Prompt:
What lines in this listing contain the string "nodejs"? Report each one by copying it.

Material for this task:
----

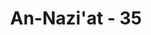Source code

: ---
title: "An-Nazi'at - 35"
no: 35
arabic_no: ٣٥
ayah: يَوْمَ يَتَذَكَّرُ الْاِنْسَانُ مَا سَعٰىۙ
translation: "yaitu pada hari (ketika) manusia teringat akan apa yang telah dikerjakannya,"
tafsir: "Pada hari Kiamat, manusia akan teringat kepada apa yang telah dikerjakannya ketika hidup di dunia, karena amal-amalnya tercatat dalam sebuah kitab yang lengkap berisi rekaman-rekaman dari ucapan dan perbuatannya sejak mulai balig sampai mati."
---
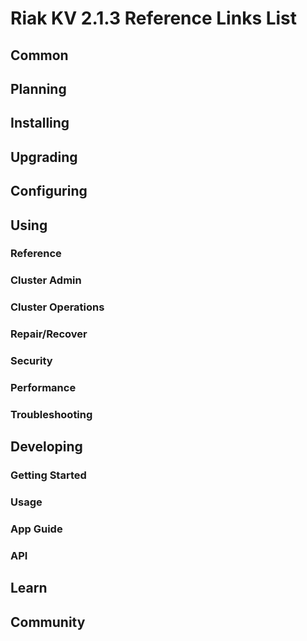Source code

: 
# Riak KV 2.1.3 Reference Links List


## Common

[downloads]: /riak/kv/2.0.5/downloads/
[install index]: /riak/kv/2.0.5/setup/installing
[upgrade index]: /riak/kv/2.0.5/upgrading
[plan index]: /riak/kv/2.0.5/planning
[config index]: /riak/2.1.3/using/configuring/
[config reference]: /riak/kv/2.0.5/configuring/reference/
[manage index]: /riak/kv/2.0.5/using/managing
[performance index]: /riak/kv/2.0.5/using/performance
[glossary vnode]: /riak/kv/2.0.5/learn/glossary/#vnode
[contact basho]: http://basho.com/contact/


## Planning

[plan index]: /riak/kv/2.0.5/setup/planning
[plan start]: /riak/kv/2.0.5/setup/planning/start
[plan backend]: /riak/kv/2.0.5/setup/planning/backend
[plan backend bitcask]: /riak/kv/2.0.5/setup/planning/backend/bitcask
[plan backend leveldb]: /riak/kv/2.0.5/setup/planning/backend/leveldb
[plan backend memory]: /riak/kv/2.0.5/setup/planning/backend/memory
[plan backend multi]: /riak/kv/2.0.5/setup/planning/backend/multi
[plan cluster capacity]: /riak/kv/2.0.5/setup/planning/cluster-capacity
[plan bitcask capacity]: /riak/kv/2.0.5/setup/planning/bitcask-capacity-calc
[plan best practices]: /riak/kv/2.0.5/setup/planning/best-practices
[plan future]: /riak/kv/2.0.5/setup/planning/future


## Installing

[install index]: /riak/kv/2.0.5/setup/installing
[install aws]: /riak/kv/2.0.5/setup/installing/amazon-web-services
[install debian & ubuntu]: /riak/kv/2.0.5/setup/installing/debian-ubuntu
[install freebsd]: /riak/kv/2.0.5/setup/installing/freebsd
[install mac osx]: /riak/kv/2.0.5/setup/installing/mac-osx
[install rhel & centos]: /riak/kv/2.0.5/setup/installing/rhel-centos
[install smartos]: /riak/kv/2.0.5/setup/installing/smartos
[install solaris]: /riak/kv/2.0.5/setup/installing/solaris
[install suse]: /riak/kv/2.0.5/setup/installing/suse
[install windows azure]: /riak/kv/2.0.5/setup/installing/windows-azure

[install source index]: /riak/kv/2.0.5/setup/installing/source
[install source erlang]: /riak/kv/2.0.5/setup/installing/source/erlang
[install source jvm]: /riak/kv/2.0.5/setup/installing/source/jvm

[install verify]: /riak/kv/2.0.5/setup/installing/verify


## Upgrading

[upgrade index]: /riak/kv/2.0.5/setup/upgrading
[upgrade checklist]: /riak/kv/2.0.5/setup/upgrading/checklist
[upgrade version]: /riak/kv/2.0.5/setup/upgrading/version
[upgrade cluster]: /riak/kv/2.0.5/setup/upgrading/cluster
[upgrade mdc]: /riak/kv/2.0.5/setup/upgrading/multi-datacenter
[upgrade downgrade]: /riak/kv/2.0.5/setup/upgrading/downgrade


## Configuring

[config index]: /riak/kv/2.0.5/configuring
[config basic]: /riak/kv/2.0.5/configuring/basic
[config backend]: /riak/kv/2.0.5/configuring/backend
[config manage]: /riak/kv/2.0.5/configuring/managing
[config reference]: /riak/kv/2.0.5/configuring/reference/
[config strong consistency]: /riak/kv/2.0.5/configuring/strong-consistency
[config load balance]: /riak/kv/2.0.5/configuring/load-balancing-proxy
[config mapreduce]: /riak/kv/2.0.5/configuring/map-reduce
[config search]: /riak/kv/2.0.5/configuring/search/

[config v3 mdc]: /riak/kv/2.0.5/configuring/v3-multi-datacenter
[config v3 nat]: /riak/kv/2.0.5/configuring/v3-multi-datacenter/nat
[config v3 quickstart]: /riak/kv/2.0.5/configuring/v3-multi-datacenter/quick-start
[config v3 ssl]: /riak/kv/2.0.5/configuring/v3-multi-datacenter/ssl

[config v2 mdc]: /riak/kv/2.0.5/configuring/v2-multi-datacenter
[config v2 nat]: /riak/kv/2.0.5/configuring/v2-multi-datacenter/nat
[config v2 quickstart]: /riak/kv/2.0.5/configuring/v2-multi-datacenter/quick-start
[config v2 ssl]: /riak/kv/2.0.5/configuring/v2-multi-datacenter/ssl



## Using

[use index]: /riak/kv/2.0.5/using/
[use admin commands]: /riak/kv/2.0.5/using/cluster-admin-commands
[use running cluster]: /riak/kv/2.0.5/using/running-a-cluster

### Reference

[use ref custom code]: /riak/kv/2.0.5/using/reference/custom-code
[use ref handoff]: /riak/kv/2.0.5/using/reference/handoff
[use ref monitoring]: /riak/kv/2.0.5/using/reference/monitoring
[use ref search]: /riak/kv/2.0.5/using/reference/search
[use ref 2i]: /riak/kv/2.0.5/using/reference/secondary-indexes
[use ref snmp]: /riak/kv/2.0.5/using/reference/snmp
[use ref strong consistency]: /riak/2.1.3/using/reference/strong-consistency
[use ref jmx]: /riak/kv/2.0.5/using/reference/jmx
[use ref obj del]: /riak/kv/2.0.5/using/reference/object-deletion/
[use ref v3 mdc]: /riak/kv/2.0.5/using/reference/v3-multi-datacenter
[use ref v2 mdc]: /riak/kv/2.0.5/using/reference/v2-multi-datacenter

### Cluster Admin

[use admin index]: /riak/kv/2.0.5/using/admin/
[use admin commands]: /riak/kv/2.0.5/using/admin/commands/
[use admin riak cli]: /riak/kv/2.0.5/using/admin/riak-cli/
[use admin riak-admin]: /riak/kv/2.0.5/using/admin/riak-admin/
[use admin riak control]: /riak/kv/2.0.5/using/admin/riak-control/

### Cluster Operations

[cluster ops add remove node]: /riak/kv/2.0.5/using/cluster-operations/adding-removing-nodes
[cluster ops inspect node]: /riak/kv/2.0.5/using/cluster-operations/inspecting-node
[cluster ops change info]: /riak/kv/2.0.5/using/cluster-operations/changing-cluster-info
[cluster ops load balance]: /riak/kv/2.0.5/using/cluster-operations/load-balancing
[cluster ops bucket types]: /riak/kv/2.0.5/using/cluster-operations/bucket-types
[cluster ops handoff]: /riak/kv/2.0.5/using/cluster-operations/handoff
[cluster ops log]: /riak/kv/2.0.5/using/cluster-operations/logging
[cluster ops obj del]: /riak/kv/2.0.5/using/cluster-operations/object-deletion
[cluster ops backup]: /riak/kv/2.0.5/using/cluster-operations/backing-up
[cluster ops mdc]: /riak/kv/2.0.5/using/cluster-operations/multi-datacenter
[cluster ops strong consistency]: /riak/kv/2.0.5/using/cluster-operations/strong-consistency
[cluster ops 2i]: /riak/kv/2.0.5/using/cluster-operations/secondary-indexes
[cluster ops v3 mdc]: /riak/kv/2.0.5/using/cluster-operations/v3-multi-datacenter
[cluster ops v2 mdc]: /riak/kv/2.0.5/using/cluster-operations/v2-multi-datacenter

### Repair/Recover

[repair recover index]: /riak/kv/2.0.5/repair-recovery
[repair recover index]: /riak/kv/2.0.5/repair-recovery/failure-recovery/

### Security

[security index]: /riak/kv/2.0.5/using/security/
[security basics]: /riak/kv/2.0.5/using/security/basics
[security managing]: /riak/kv/2.0.5/using/security/managing-sources/

### Performance

[perf index]: /riak/kv/2.0.5/using/performance/
[perf benchmark]: /riak/kv/2.0.5/using/performance/benchmarking
[perf open files]: /riak/kv/2.0.5/using/performance/open-files-limit/
[perf erlang]: /riak/kv/2.0.5/using/performance/erlang
[perf aws]: /riak/kv/2.0.5/using/performance/amazon-web-services
[perf latency checklist]: /riak/kv/2.0.5/using/performance/latency-reduction-checklist

### Troubleshooting

[troubleshoot http]: /riak/kv/2.0.5/using/troubleshooting/http-204


## Developing

[dev index]: /riak/kv/2.0.5/developing
[dev client libraries]: /riak/kv/2.0.5/developing/client-libraries
[dev data model]: /riak/kv/2.0.5/developing/data-modeling
[dev data types]: /riak/kv/2.0.5/developing/data-types
[dev kv model]: /riak/kv/2.0.5/developing/key-value-modeling

### Getting Started

[getting started]: /riak/kv/2.0.5/developing/getting-started
[getting started java]: /riak/kv/2.0.5/developing/getting-started/java
[getting started ruby]: /riak/kv/2.0.5/developing/getting-started/ruby
[getting started python]: /riak/kv/2.0.5/developing/getting-started/python
[getting started php]: /riak/kv/2.0.5/developing/getting-started/php
[getting started csharp]: /riak/kv/2.0.5/developing/getting-started/csharp
[getting started nodejs]: /riak/kv/2.0.5/developing/getting-started/nodejs
[getting started erlang]: /riak/kv/2.0.5/developing/getting-started/erlang
[getting started golang]: /riak/kv/2.0.5/developing/getting-started/golang

[obj model java]: /riak/kv/2.0.5/developing/getting-started/java/object-modeling
[obj model ruby]: /riak/kv/2.0.5/developing/getting-started/ruby/object-modeling
[obj model python]: /riak/kv/2.0.5/developing/getting-started/python/object-modeling
[obj model csharp]: /riak/kv/2.0.5/developing/getting-started/csharp/object-modeling
[obj model nodejs]: /riak/kv/2.0.5/developing/getting-started/nodejs/object-modeling
[obj model erlang]: /riak/kv/2.0.5/developing/getting-started/erlang/object-modeling
[obj model golang]: /riak/kv/2.0.5/developing/getting-started/golang/object-modeling

### Usage

[usage index]: /riak/kv/2.0.5/developing/usage
[usage bucket types]: /riak/kv/2.0.5/developing/usage/bucket-types
[usage commit hooks]: /riak/kv/2.0.5/developing/usage/commit-hooks
[usage conflict resolution]: /riak/kv/2.0.5/developing/usage/conflict-resolution
[usage content types]: /riak/kv/2.0.5/developing/usage/content-types
[usage create objects]: /riak/kv/2.0.5/developing/usage/create-objects
[usage custom extractors]: /riak/kv/2.0.5/developing/usage/custom-extractors
[usage delete objects]: /riak/kv/2.0.5/developing/usage/deleting-objects
[usage mapreduce]: /riak/kv/2.0.5/developing/usage/mapreduce
[usage search]: /riak/kv/2.0.5/developing/usage/search
[usage search schema]: /riak/kv/2.0.5/developing/usage/search-schemas
[usage search data types]: /riak/kv/2.0.5/developing/usage/searching-data-types
[usage 2i]: /riak/kv/2.0.5/developing/usage/secondary-indexes
[usage update objects]: /riak/kv/2.0.5/developing/usage/updating-objects

### App Guide

[apps mapreduce]: /riak/kv/2.0.5/developing/app-guide/advanced-mapreduce
[apps replication properties]: /riak/kv/2.0.5/developing/app-guide/replication-properties
[apps strong consistency]: /riak/kv/2.0.5/developing/app-guide/strong-consistency

### API

[dev api backend]: /riak/kv/2.0.5/developing/api/backend
[dev api http]: /riak/kv/2.0.5/developing/api/http
[dev api http status]: /riak/kv/2.0.5/developing/api/http/status
[dev api pbc]: /riak/kv/2.0.5/developing/api/protocol-buffers/


## Learn

[learn new nosql]: /riak/kv/learn/new-to-nosql
[learn use cases]: /riak/kv/learn/use-cases
[learn why riak]: /riak/kv/learn/why-riak-kv

[glossary]: /riak/kv/2.0.5/learn/glossary/
[glossary aae]: /riak/kv/2.0.5/learn/glossary/#active-anti-entropy-aae
[glossary read rep]: /riak/kv/2.0.5/learn/glossary/#read-repair
[glossary vnode]: /riak/kv/2.0.5/learn/glossary/#vnode

[concept aae]: /riak/kv/2.0.5/learn/concepts/active-anti-entropy/
[concept buckets]: /riak/kv/2.0.5/learn/concepts/buckets
[concept cap neg]: /riak/kv/2.0.5/learn/concepts/capability-negotiation
[concept causal context]: /riak/kv/2.0.5/learn/concepts/causal-context
[concept clusters]: /riak/kv/2.0.5/learn/concepts/clusters/
[concept crdts]: /riak/kv/2.0.5/learn/concepts/crdts
[concept eventual consistency]: /riak/kv/2.0.5/learn/concepts/eventual-consistency
[concept keys objects]: /riak/kv/2.0.5/learn/concepts/keys-and-objects
[concept replication]: /riak/kv/2.0.5/learn/concepts/replication
[concept strong consistency]: /riak/kv/2.0.5/learn/concepts/strong-consistency
[concept vnodes]: /riak/kv/2.0.5/learn/concepts/vnodes



## Community

[community]: /community
[community projects]: /community/projects
[reporting bugs]: /community/reporting-bugs
[taishi]: /community/taishi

----

Response to this exercise:
[getting started nodejs]: /riak/kv/2.0.5/developing/getting-started/nodejs
[obj model nodejs]: /riak/kv/2.0.5/developing/getting-started/nodejs/object-modeling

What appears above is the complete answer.